ACTIVITY:
Apart from the pictures, every line below needs to be reproduced verbatim.

MATERIAL PROVIDED:
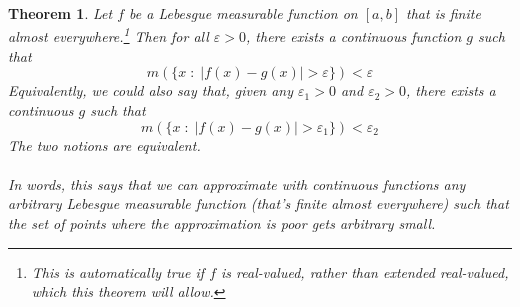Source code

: \documentclass[12pt]{article}
\theoremstyle{plain}
\newtheorem{thm}{Theorem}[subsection]
\theoremstyle{definition}
\theoremstyle{remark}
\begin{document}
\begin{thm} 
\label{thm.contapprox}
Let $f$ be a Lebesgue measurable function on $[a,b]$ that is finite almost everywhere.\footnote{This is automatically true if $f$ is real-valued, rather than extended real-valued, which this theorem will allow.} Then for all $\varepsilon>0$, there exists a continuous function $g$ such that 
\begin{equation}
    \label{contapprox}
    m\left(\{x \; : \; |f(x)-g(x)|>\varepsilon\}\right)
    <\varepsilon
\end{equation}
Equivalently, we could also say that, given any $\varepsilon_1>0$ and $\varepsilon_2>0$, there exists a continuous $g$ such that 
\[
    m\left(\{x \; : \; |f(x)-g(x)|>\varepsilon_1\}\right)
    <\varepsilon_2
\]
The two notions are equivalent.
\\
\\
In words, this says that we can approximate with continuous functions any arbitrary Lebesgue measurable function (that's finite almost everywhere) such that the set of points where the approximation is poor gets arbitrary small. 
\end{thm}
\end{document}
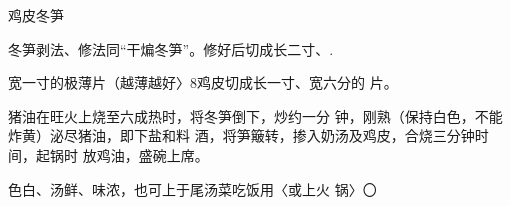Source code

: \begin{recipe}{鸡皮冬笋}

\ingredients


\cooking

\step 冬笋剥法、修法同“干煸冬笋”。修好后切成长二寸、.

宽一寸的极薄片（越薄越好〉8鸡皮切成长一寸、宽六分的 片。

\step 猪油在旺火上烧至六成热时，将冬笋倒下，炒约一分 钟，刚熟（保持白色，不能炸黄）泌尽猪油，即下盐和料 酒，将笋簸转，掺入奶汤及鸡皮，合烧三分钟时间，起锅时 放鸡油，盛碗上席。

\notes

色白、汤鲜、味浓，也可上于尾汤菜吃饭用〈或上火 锅〉〇

\end{recipe}

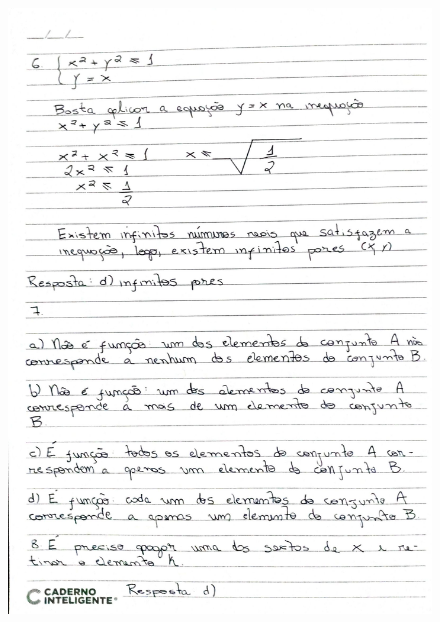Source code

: \documentclass[
  12pt,     %
  openright,      %
  oneside,      %
  a4paper     %
  ]{abntex2}
\begin{document}
\begin{figure}[H]
  \centering
  \includegraphics[scale=0.23]{pagina4.jpg}
\end{figure}
\end{document}
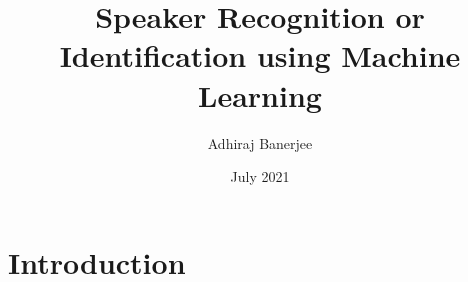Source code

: \documentclass{article}
\title{Speaker Recognition or Identification using Machine Learning}
\author{Adhiraj Banerjee}
\date{July 2021}
\begin{document}
\maketitle

\section{Introduction}
\end{document}
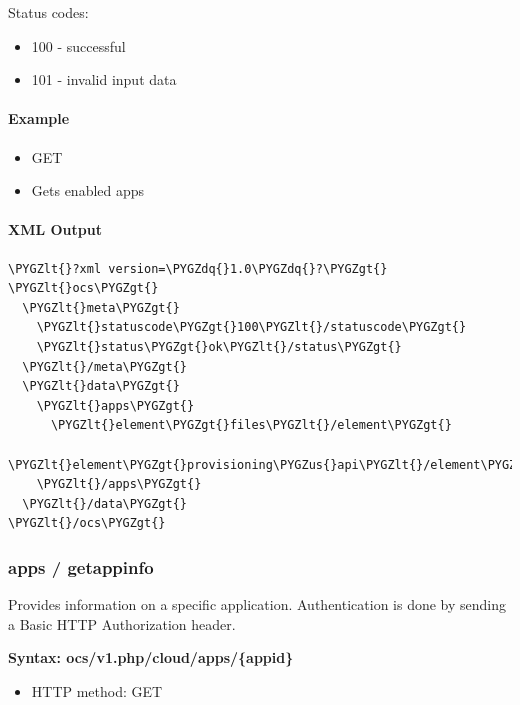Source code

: \documentclass[letterpaper,10pt,english]{sphinxmanual}
\def\PYGZus{\char`\_}
\def\PYGZlt{\char`\<}
\def\PYGZgt{\char`\>}
\def\PYGZdq{\char`\"}
\begin{document}
Status codes:
\begin{itemize}
\item {} 
100 - successful

\item {} 
101 - invalid input data

\end{itemize}


\paragraph{Example}
\label{configuration_user/user_provisioning_api:id30}\begin{itemize}
\item {} 
GET 

\item {} 
Gets enabled apps

\end{itemize}


\paragraph{XML Output}
\label{configuration_user/user_provisioning_api:id31}
\begin{Verbatim}[commandchars=\\\{\}]
\PYGZlt{}?xml version=\PYGZdq{}1.0\PYGZdq{}?\PYGZgt{}
\PYGZlt{}ocs\PYGZgt{}
  \PYGZlt{}meta\PYGZgt{}
    \PYGZlt{}statuscode\PYGZgt{}100\PYGZlt{}/statuscode\PYGZgt{}
    \PYGZlt{}status\PYGZgt{}ok\PYGZlt{}/status\PYGZgt{}
  \PYGZlt{}/meta\PYGZgt{}
  \PYGZlt{}data\PYGZgt{}
    \PYGZlt{}apps\PYGZgt{}
      \PYGZlt{}element\PYGZgt{}files\PYGZlt{}/element\PYGZgt{}
      \PYGZlt{}element\PYGZgt{}provisioning\PYGZus{}api\PYGZlt{}/element\PYGZgt{}
    \PYGZlt{}/apps\PYGZgt{}
  \PYGZlt{}/data\PYGZgt{}
\PYGZlt{}/ocs\PYGZgt{}
\end{Verbatim}


\subsubsection{\textbf{apps / getappinfo}}
\label{configuration_user/user_provisioning_api:apps-getappinfo}
Provides information on a specific application. Authentication is done by
sending a Basic HTTP Authorization header.

\textbf{Syntax: ocs/v1.php/cloud/apps/\{appid\}}
\begin{itemize}
\item {} 
HTTP method: GET

\end{itemize}
\end{document}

FINAL ANSWER:
Source code

: \documentclass[12pt]{article}
\theoremstyle{plain}
\newtheorem{thm}{Theorem}[subsection]
\theoremstyle{definition}
\theoremstyle{remark}
\begin{document}
\begin{thm} 
\label{thm.contapprox}
Let $f$ be a Lebesgue measurable function on $[a,b]$ that is finite almost everywhere.\footnote{This is automatically true if $f$ is real-valued, rather than extended real-valued, which this theorem will allow.} Then for all $\varepsilon>0$, there exists a continuous function $g$ such that 
\begin{equation}
    \label{contapprox}
    m\left(\{x \; : \; |f(x)-g(x)|>\varepsilon\}\right)
    <\varepsilon
\end{equation}
Equivalently, we could also say that, given any $\varepsilon_1>0$ and $\varepsilon_2>0$, there exists a continuous $g$ such that 
\[
    m\left(\{x \; : \; |f(x)-g(x)|>\varepsilon_1\}\right)
    <\varepsilon_2
\]
The two notions are equivalent.
\\
\\
In words, this says that we can approximate with continuous functions any arbitrary Lebesgue measurable function (that's finite almost everywhere) such that the set of points where the approximation is poor gets arbitrary small. 
\end{thm}
\end{document}
Source code

: \begin{recipe}{鸡皮冬笋}

\ingredients


\cooking

\step 冬笋剥法、修法同“干煸冬笋”。修好后切成长二寸、.

宽一寸的极薄片（越薄越好〉8鸡皮切成长一寸、宽六分的 片。

\step 猪油在旺火上烧至六成热时，将冬笋倒下，炒约一分 钟，刚熟（保持白色，不能炸黄）泌尽猪油，即下盐和料 酒，将笋簸转，掺入奶汤及鸡皮，合烧三分钟时间，起锅时 放鸡油，盛碗上席。

\notes

色白、汤鲜、味浓，也可上于尾汤菜吃饭用〈或上火 锅〉〇

\end{recipe}

Source code

: \documentclass[
  12pt,     %
  openright,      %
  oneside,      %
  a4paper     %
  ]{abntex2}
\begin{document}
\begin{figure}[H]
  \centering
  \includegraphics[scale=0.23]{pagina4.jpg}
\end{figure}
\end{document}
Source code

: \documentclass{article}
\title{Speaker Recognition or Identification using Machine Learning}
\author{Adhiraj Banerjee}
\date{July 2021}
\begin{document}
\maketitle

\section{Introduction}
\end{document}
Source code

: \documentclass[letterpaper,10pt,english]{sphinxmanual}
\def\PYGZus{\char`\_}
\def\PYGZlt{\char`\<}
\def\PYGZgt{\char`\>}
\def\PYGZdq{\char`\"}
\begin{document}
Status codes:
\begin{itemize}
\item {} 
100 - successful

\item {} 
101 - invalid input data

\end{itemize}


\paragraph{Example}
\label{configuration_user/user_provisioning_api:id30}\begin{itemize}
\item {} 
GET 

\item {} 
Gets enabled apps

\end{itemize}


\paragraph{XML Output}
\label{configuration_user/user_provisioning_api:id31}
\begin{Verbatim}[commandchars=\\\{\}]
\PYGZlt{}?xml version=\PYGZdq{}1.0\PYGZdq{}?\PYGZgt{}
\PYGZlt{}ocs\PYGZgt{}
  \PYGZlt{}meta\PYGZgt{}
    \PYGZlt{}statuscode\PYGZgt{}100\PYGZlt{}/statuscode\PYGZgt{}
    \PYGZlt{}status\PYGZgt{}ok\PYGZlt{}/status\PYGZgt{}
  \PYGZlt{}/meta\PYGZgt{}
  \PYGZlt{}data\PYGZgt{}
    \PYGZlt{}apps\PYGZgt{}
      \PYGZlt{}element\PYGZgt{}files\PYGZlt{}/element\PYGZgt{}
      \PYGZlt{}element\PYGZgt{}provisioning\PYGZus{}api\PYGZlt{}/element\PYGZgt{}
    \PYGZlt{}/apps\PYGZgt{}
  \PYGZlt{}/data\PYGZgt{}
\PYGZlt{}/ocs\PYGZgt{}
\end{Verbatim}


\subsubsection{\textbf{apps / getappinfo}}
\label{configuration_user/user_provisioning_api:apps-getappinfo}
Provides information on a specific application. Authentication is done by
sending a Basic HTTP Authorization header.

\textbf{Syntax: ocs/v1.php/cloud/apps/\{appid\}}
\begin{itemize}
\item {} 
HTTP method: GET

\end{itemize}
\end{document}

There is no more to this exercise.